Project 1: Fraud Detection

2024-11-05

Getting Started Pt.1

For this analysis, the primary focus is on understanding and detecting fraudulent transactions. The dataset consists of various attributes related to financial transactions, specifically designed to facilitate fraud detection.

The dataset includes the following key columns: transaction_id: A unique identifier for each transaction.

customer_id: A unique identifier for the customer involved in the transaction.

card_number: The card number used for the transaction.

timestamp: The date and time when the transaction occurred.

Getting Started Pt.2

merchant_category: The category of the merchant where the transaction took place.

merchant_type: The type of merchant (e.g., online, in-person).

merchant: The name of the merchant.

amount: The monetary value of the transaction.

currency: The currency in which the transaction was made.

country: The country where the transaction occurred.

city: The city of the transaction.

city_size: The size of the city.

Getting Started Pt.3

card_type: The type of card used (e.g., credit, debit).

card_present: Indicates whether the card was present during the transaction (TRUE/FALSE).

device: The device used for the transaction (e.g., mobile, desktop).

channel: The channel through which the transaction was made (e.g., online, in-store).

device_fingerprint: A unique identifier for the device used.

ip_address: The IP address from which the transaction originated.

distance_from_home: The distance of the transaction location from the customer’s home address.

high_risk_merchant: Indicates whether the merchant is considered high-risk (TRUE/FALSE).

Getting Started Pt.4

transaction_hour: The hour when the transaction occurred.

weekend_transaction: Indicates whether the transaction took place on a weekend (TRUE/FALSE).

velocity_last_hour: The number of transactions made by the customer in the last hour.

is_fraud: A binary label indicating whether the transaction was fraudulent (TRUE/FALSE).

This dataset provides the necessary information to explore patterns and behaviors associated with fraudulent transactions.

The goal of this project is to perform exploratory data analysis, apply statistical procedures to identify significant factors related to fraud, and ultimately develop insights that can aid in fraud detection.

library(dplyr)

## 
## Attaching package: 'dplyr'

## The following objects are masked from 'package:stats':
## 
##     filter, lag

## The following objects are masked from 'package:base':
## 
##     intersect, setdiff, setequal, union

library(ggplot2)
data<-read.csv("/Users/solenne/Desktop/synthetic_fraud_data.csv")

colnames(data)

##  [1] "transaction_id"      "customer_id"         "card_number"        
##  [4] "timestamp"           "merchant_category"   "merchant_type"      
##  [7] "merchant"            "amount"              "currency"           
## [10] "country"             "city"                "city_size"          
## [13] "card_type"           "card_present"        "device"             
## [16] "channel"             "device_fingerprint"  "ip_address"         
## [19] "distance_from_home"  "high_risk_merchant"  "transaction_hour"   
## [22] "weekend_transaction" "velocity_last_hour"  "is_fraud"
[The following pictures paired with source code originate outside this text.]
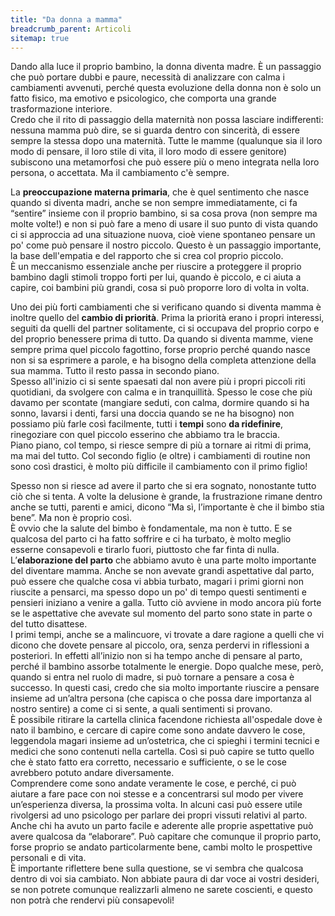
 ```yaml
---
title: "Da donna a mamma"
breadcrumb_parent: Articoli
sitemap: true
---
```

Dando alla luce il proprio bambino, la donna diventa madre. È un passaggio che può portare dubbi e paure, necessità di analizzare con calma i cambiamenti avvenuti, perché questa evoluzione della donna non è solo un fatto fisico, ma emotivo e psicologico, che comporta una grande trasformazione interiore.<br>
Credo che il rito di passaggio della maternità non possa lasciare indifferenti: nessuna mamma può dire, se si guarda dentro con sincerità, di essere sempre la stessa dopo una maternità. Tutte le mamme (qualunque sia il loro modo di pensare, il loro stile di vita, il loro modo di essere genitore) subiscono una metamorfosi che può essere più o meno integrata nella loro persona, o accettata. Ma il cambiamento c'è sempre.

La **preoccupazione materna primaria**, che è quel sentimento che nasce quando si diventa madri, anche se non sempre immediatamente, ci fa “sentire” insieme con il proprio bambino, si sa cosa prova (non sempre ma molte volte!) e non si può fare a meno di usare il suo punto di vista quando ci si approccia ad una situazione nuova, cioè viene spontaneo pensare un po' come può pensare il nostro piccolo. Questo è un passaggio importante, la base dell'empatia e del rapporto che si crea col proprio piccolo. <br>
È un meccanismo essenziale anche per riuscire a proteggere il proprio bambino dagli stimoli troppo forti per lui, quando è piccolo, e ci aiuta a capire, coi bambini più grandi, cosa si può proporre loro di volta in volta. 

Uno dei più forti cambiamenti che si verificano quando si diventa mamma è inoltre quello del **cambio di priorità**. Prima la priorità erano i propri interessi, seguiti da quelli del partner solitamente, ci si occupava del proprio corpo e del proprio benessere prima di tutto. Da quando si diventa mamme, viene sempre prima quel piccolo fagottino, forse proprio perché quando nasce non si sa esprimere a parole, e ha bisogno della completa attenzione della sua mamma. Tutto il resto passa in secondo piano.<br>
Spesso all'inizio ci si sente spaesati dal non avere più i propri piccoli riti quotidiani, da svolgere con calma e in tranquillità. Spesso le cose che più davamo per scontate (mangiare seduti, con calma, dormire quando si ha sonno, lavarsi i denti, farsi una doccia quando se ne ha bisogno) non possiamo più farle così facilmente, tutti i **tempi** sono **da ridefinire**, rinegoziare con quel piccolo esserino che abbiamo tra le braccia.<br>
Piano piano, col tempo, si riesce sempre di più a tornare ai ritmi di prima, ma mai del tutto. Col secondo figlio (e oltre) i cambiamenti di routine non sono così drastici, è molto più difficile il cambiamento con il primo figlio!

Spesso non si riesce ad avere il parto che si era sognato, nonostante tutto ciò che si tenta. A volte la delusione è grande, la frustrazione rimane dentro anche se tutti,  parenti e amici, dicono “Ma sì, l’importante è che il bimbo stia bene”. Ma non è proprio così.<br>
È ovvio che la salute del bimbo è fondamentale, ma non è tutto. E se qualcosa del parto ci ha fatto soffrire e ci ha turbato, è molto meglio esserne consapevoli e tirarlo fuori, piuttosto che far finta di nulla. L’**elaborazione del parto** che abbiamo avuto è una parte molto importante del diventare mamma. Anche se non avevate grandi aspettative dal parto, può essere che qualche cosa vi abbia turbato, magari i primi giorni non riuscite a pensarci, ma spesso dopo un po' di tempo questi sentimenti e pensieri iniziano a venire a galla. Tutto ciò avviene in modo ancora più forte se le aspettative che avevate sul momento del parto sono state in parte  o del tutto disattese.<br>
I primi tempi, anche se a malincuore, vi trovate a dare ragione a quelli che vi dicono che dovete pensare al piccolo, ora, senza perdervi in riflessioni a posteriori. In effetti all’inizio non si ha tempo anche di pensare al parto, perché il bambino assorbe totalmente le energie. Dopo qualche mese, però, quando si entra nel ruolo di madre, si può tornare a pensare a cosa è successo. In questi casi, credo che sia molto importante riuscire a pensare insieme ad un’altra persona (che capisca o che possa dare importanza al nostro sentire) a come ci si sente, a quali sentimenti si provano.<br>
È possibile ritirare la cartella clinica facendone richiesta all'ospedale dove è nato il bambino, e cercare di capire come sono andate davvero le cose, leggendola magari insieme ad un’ostetrica, che ci spieghi i termini tecnici e medici che sono contenuti nella cartella. Così  si può capire se tutto quello che è stato fatto era corretto, necessario e sufficiente, o se le cose avrebbero potuto andare diversamente.<br>
Comprendere come sono andate veramente le cose, e perché, ci può aiutare a fare pace con noi stesse e a concentrarsi sul modo per vivere un’esperienza diversa, la prossima volta. In alcuni casi può essere utile rivolgersi ad uno psicologo per parlare dei propri vissuti relativi al parto.<br>
Anche chi ha avuto un parto facile e aderente alle proprie aspettative può avere qualcosa da “elaborare”. Può capitare che comunque il proprio parto, forse proprio se andato particolarmente bene, cambi molto le prospettive personali e di vita.<br>
È importante riflettere bene sulla questione, se vi sembra che qualcosa dentro di voi sia cambiato. Non abbiate paura di dar voce ai vostri desideri, se non potrete comunque realizzarli almeno ne sarete coscienti, e questo non potrà che rendervi più consapevoli!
To understand “normal” spending patterns within each merchant_category, I am calculating the average or median transaction amount per category.

# Calculate the average and median spend by merchant category
category_stats <- data %>%
  group_by(merchant_category) %>%
  summarise(
    avg_amount = mean(amount, na.rm = TRUE),
    median_amount = median(amount, na.rm = TRUE)
  )

head(category_stats)

## # A tibble: 6 × 3
##   merchant_category avg_amount median_amount
##   <chr>                  <dbl>         <dbl>
## 1 Education             45792.         1204.
## 2 Entertainment         29249.          800.
## 3 Gas                   46644.         1190.
## 4 Grocery               36201.         1039.
## 5 Healthcare            45654.         1167.
## 6 Restaurant            26484.          702.

##I am now joining category_stats back to the original dataset so each transaction has access to the average and median spend for its respective category

# Merge category stats with the original data
dataleft <- data %>%
  left_join(category_stats, by = "merchant_category")